- As national unemployment rates swell amid the coronavirus, food banks around the country have become overwhelmed with demand and are struggling to keep up due to a lack of volunteers.
- More than 16.8 million Americans have filed for unemployment in the past three weeks alone, bringing national unemployment rates up to 13% the highest rate since The Great Depression.
- We took a closer look at growing lines at food banks around the country.
- Visit Business Insider’s homepage for more stories.
Food banks across the country are struggling to keep up with the overwhelming demand for food, as volunteer numbers sharply decline in the face of the coronavirus.
More than 16.8 million Americans have filed for unemployment in the past three weeks alone, bringing national jobless rates up to 13% and leaving families struggling to get food on the table. In turn, food banks are experiencing a massive influx of hungry Americans, gathering in lengthy lines spanning city blocks or waiting in miles-long traffic to collect groceries from drive-through pantries.
Meanwhile, farmers are being forced to dump thousands of gallons of milk and destroy millions of pounds of fresh produce due to a lack of infrastructure to distribute it to food pantries in need, according to a report from The New York Times. With major buyers like restaurants and schools indefinitely shuttered, farmers are buried under surplus food but don’t have the resources and volunteer manpower necessary to physically transport it to food banks.
In response, organisations like the American Farm Bureau and Feeding America are experimenting with ways to prevent food waste and transport produce and dairy products to food pantries. Meanwhile, in some of the hardest-hit regions of the country, the National Guard has been called to step in and help dole out food.
Still, this extra assistance is proving to be insufficient, as countless Americans in need continue to wait anxiously for boxes of groceries to support their families during uncertain times. Here’s a closer look at crowded food banks and the people staffing them around the nation.

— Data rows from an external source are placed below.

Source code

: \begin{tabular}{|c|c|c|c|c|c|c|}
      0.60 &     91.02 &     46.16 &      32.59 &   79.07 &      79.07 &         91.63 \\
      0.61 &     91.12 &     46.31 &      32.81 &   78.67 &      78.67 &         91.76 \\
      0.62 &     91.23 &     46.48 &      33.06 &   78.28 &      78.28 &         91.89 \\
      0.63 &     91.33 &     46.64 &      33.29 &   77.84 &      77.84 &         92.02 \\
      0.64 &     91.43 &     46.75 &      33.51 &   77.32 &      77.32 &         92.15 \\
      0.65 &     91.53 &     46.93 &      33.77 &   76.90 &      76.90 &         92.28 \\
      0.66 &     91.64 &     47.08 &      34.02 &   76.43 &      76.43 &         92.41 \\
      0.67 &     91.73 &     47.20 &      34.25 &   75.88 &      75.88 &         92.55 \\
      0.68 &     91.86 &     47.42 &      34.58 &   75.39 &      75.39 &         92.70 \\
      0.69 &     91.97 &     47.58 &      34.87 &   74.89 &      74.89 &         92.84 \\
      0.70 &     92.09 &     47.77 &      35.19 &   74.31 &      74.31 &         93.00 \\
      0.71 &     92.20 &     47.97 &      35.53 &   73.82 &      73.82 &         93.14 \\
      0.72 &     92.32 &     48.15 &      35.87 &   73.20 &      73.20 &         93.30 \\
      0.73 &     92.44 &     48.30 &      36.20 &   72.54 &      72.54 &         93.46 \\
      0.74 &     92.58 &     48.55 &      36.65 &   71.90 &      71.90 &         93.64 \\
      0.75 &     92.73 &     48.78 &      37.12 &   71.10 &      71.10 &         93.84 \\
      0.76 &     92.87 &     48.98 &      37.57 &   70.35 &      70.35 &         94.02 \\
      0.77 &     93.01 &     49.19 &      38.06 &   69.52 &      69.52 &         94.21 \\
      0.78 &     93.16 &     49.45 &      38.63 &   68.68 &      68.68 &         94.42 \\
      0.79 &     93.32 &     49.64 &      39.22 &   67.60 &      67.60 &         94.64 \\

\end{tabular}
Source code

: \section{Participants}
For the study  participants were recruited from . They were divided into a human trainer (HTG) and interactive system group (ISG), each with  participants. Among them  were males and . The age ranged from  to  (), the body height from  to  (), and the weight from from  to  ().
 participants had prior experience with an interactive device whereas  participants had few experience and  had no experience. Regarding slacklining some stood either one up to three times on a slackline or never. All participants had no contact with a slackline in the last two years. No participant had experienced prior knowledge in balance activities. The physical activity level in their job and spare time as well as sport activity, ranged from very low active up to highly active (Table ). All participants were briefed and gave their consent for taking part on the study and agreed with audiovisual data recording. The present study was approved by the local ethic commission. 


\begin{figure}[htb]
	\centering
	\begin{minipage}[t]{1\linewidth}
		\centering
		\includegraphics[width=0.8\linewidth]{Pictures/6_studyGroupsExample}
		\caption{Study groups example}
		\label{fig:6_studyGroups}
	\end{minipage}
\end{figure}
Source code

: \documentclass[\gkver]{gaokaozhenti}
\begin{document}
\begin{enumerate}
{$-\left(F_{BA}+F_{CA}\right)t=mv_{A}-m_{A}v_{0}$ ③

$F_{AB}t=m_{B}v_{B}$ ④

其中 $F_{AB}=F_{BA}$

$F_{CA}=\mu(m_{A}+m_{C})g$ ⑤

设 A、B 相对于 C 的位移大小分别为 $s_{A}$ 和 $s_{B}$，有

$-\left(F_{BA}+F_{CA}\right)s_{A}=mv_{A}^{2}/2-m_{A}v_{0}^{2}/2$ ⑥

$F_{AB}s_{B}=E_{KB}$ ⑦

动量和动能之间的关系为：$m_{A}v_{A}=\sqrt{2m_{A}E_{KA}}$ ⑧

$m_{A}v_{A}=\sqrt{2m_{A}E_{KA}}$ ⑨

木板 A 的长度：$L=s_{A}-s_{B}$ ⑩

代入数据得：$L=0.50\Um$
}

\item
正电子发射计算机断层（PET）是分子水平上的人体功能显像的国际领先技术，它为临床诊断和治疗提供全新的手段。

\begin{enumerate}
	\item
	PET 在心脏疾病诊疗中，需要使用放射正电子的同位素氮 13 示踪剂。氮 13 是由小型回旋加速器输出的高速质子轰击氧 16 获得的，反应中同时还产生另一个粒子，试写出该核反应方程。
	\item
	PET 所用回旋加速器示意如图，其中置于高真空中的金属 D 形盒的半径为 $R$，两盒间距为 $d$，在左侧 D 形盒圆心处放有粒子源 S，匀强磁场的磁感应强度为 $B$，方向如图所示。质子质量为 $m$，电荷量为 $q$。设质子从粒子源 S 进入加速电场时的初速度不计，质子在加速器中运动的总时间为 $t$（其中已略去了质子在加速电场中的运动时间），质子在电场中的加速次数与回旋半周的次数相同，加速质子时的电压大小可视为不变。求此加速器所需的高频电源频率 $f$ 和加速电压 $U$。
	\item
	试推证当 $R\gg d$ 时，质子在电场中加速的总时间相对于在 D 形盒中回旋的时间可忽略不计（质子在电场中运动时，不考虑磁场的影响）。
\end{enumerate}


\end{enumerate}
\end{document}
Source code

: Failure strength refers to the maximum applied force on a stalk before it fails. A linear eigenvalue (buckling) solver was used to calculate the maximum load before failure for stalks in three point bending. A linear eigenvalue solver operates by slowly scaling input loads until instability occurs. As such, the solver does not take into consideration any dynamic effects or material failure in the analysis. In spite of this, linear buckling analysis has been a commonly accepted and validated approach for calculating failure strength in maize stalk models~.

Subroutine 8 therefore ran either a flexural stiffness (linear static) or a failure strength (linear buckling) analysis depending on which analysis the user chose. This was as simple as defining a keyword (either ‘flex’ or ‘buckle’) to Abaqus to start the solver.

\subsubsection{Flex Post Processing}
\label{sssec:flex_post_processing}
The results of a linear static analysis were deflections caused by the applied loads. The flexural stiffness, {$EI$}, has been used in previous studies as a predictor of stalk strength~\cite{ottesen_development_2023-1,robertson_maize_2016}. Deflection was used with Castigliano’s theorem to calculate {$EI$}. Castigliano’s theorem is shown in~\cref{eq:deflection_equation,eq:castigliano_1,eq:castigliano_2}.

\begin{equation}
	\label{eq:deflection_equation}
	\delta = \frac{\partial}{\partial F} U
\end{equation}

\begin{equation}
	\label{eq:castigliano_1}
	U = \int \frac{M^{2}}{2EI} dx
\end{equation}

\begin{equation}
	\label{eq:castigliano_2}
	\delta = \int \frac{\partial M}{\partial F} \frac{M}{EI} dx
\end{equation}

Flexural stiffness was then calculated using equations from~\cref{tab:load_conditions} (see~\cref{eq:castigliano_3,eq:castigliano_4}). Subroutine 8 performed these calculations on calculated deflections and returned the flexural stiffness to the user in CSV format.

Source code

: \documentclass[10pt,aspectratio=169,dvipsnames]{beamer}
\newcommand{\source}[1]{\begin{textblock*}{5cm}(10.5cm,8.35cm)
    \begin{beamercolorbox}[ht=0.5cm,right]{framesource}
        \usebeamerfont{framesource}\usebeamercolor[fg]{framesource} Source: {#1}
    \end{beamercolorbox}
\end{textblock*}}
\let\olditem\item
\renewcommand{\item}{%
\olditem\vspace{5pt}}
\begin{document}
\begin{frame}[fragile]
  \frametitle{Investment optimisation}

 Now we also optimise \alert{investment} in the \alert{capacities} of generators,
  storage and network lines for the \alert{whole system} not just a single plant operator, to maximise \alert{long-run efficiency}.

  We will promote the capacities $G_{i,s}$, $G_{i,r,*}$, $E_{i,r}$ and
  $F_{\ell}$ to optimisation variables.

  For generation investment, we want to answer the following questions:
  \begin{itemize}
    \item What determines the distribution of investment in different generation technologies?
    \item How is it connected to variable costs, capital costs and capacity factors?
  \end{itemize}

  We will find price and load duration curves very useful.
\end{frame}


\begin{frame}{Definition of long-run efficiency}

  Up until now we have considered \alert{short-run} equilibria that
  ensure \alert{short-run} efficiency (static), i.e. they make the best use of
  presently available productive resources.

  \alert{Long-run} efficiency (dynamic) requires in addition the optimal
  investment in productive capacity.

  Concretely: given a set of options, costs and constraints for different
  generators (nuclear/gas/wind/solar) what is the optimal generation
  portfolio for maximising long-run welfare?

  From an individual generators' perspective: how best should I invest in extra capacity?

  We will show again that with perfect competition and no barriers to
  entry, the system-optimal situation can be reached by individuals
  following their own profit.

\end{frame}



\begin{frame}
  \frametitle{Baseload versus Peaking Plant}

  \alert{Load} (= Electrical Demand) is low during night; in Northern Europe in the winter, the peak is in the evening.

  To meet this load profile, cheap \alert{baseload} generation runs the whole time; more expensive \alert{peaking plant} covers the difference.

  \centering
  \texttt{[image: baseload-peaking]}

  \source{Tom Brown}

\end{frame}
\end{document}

In New York, which has the highest number of confirmed coronavirus cases in the US, food pantries have declared a national emergency as they buckle under the weight of demand and a lack of volunteers.
According to New York City Mission Society, an organisation dedicated to fighting multi-generational poverty in the city, food pantries are experiencing a 60% increase in demand for volunteers as several fall ill or opt to stay at home out of fear of contracting the virus.
A man leads food bank volunteers in prayer before distributing groceries in New York City last weekend.
With volunteer pools decreasing dramatically, food pantries have been left with skeleton crews to organise food donations and distribute them to those in need.
Remaining volunteers in New York City unload boxes of food in Manhattan last weekend.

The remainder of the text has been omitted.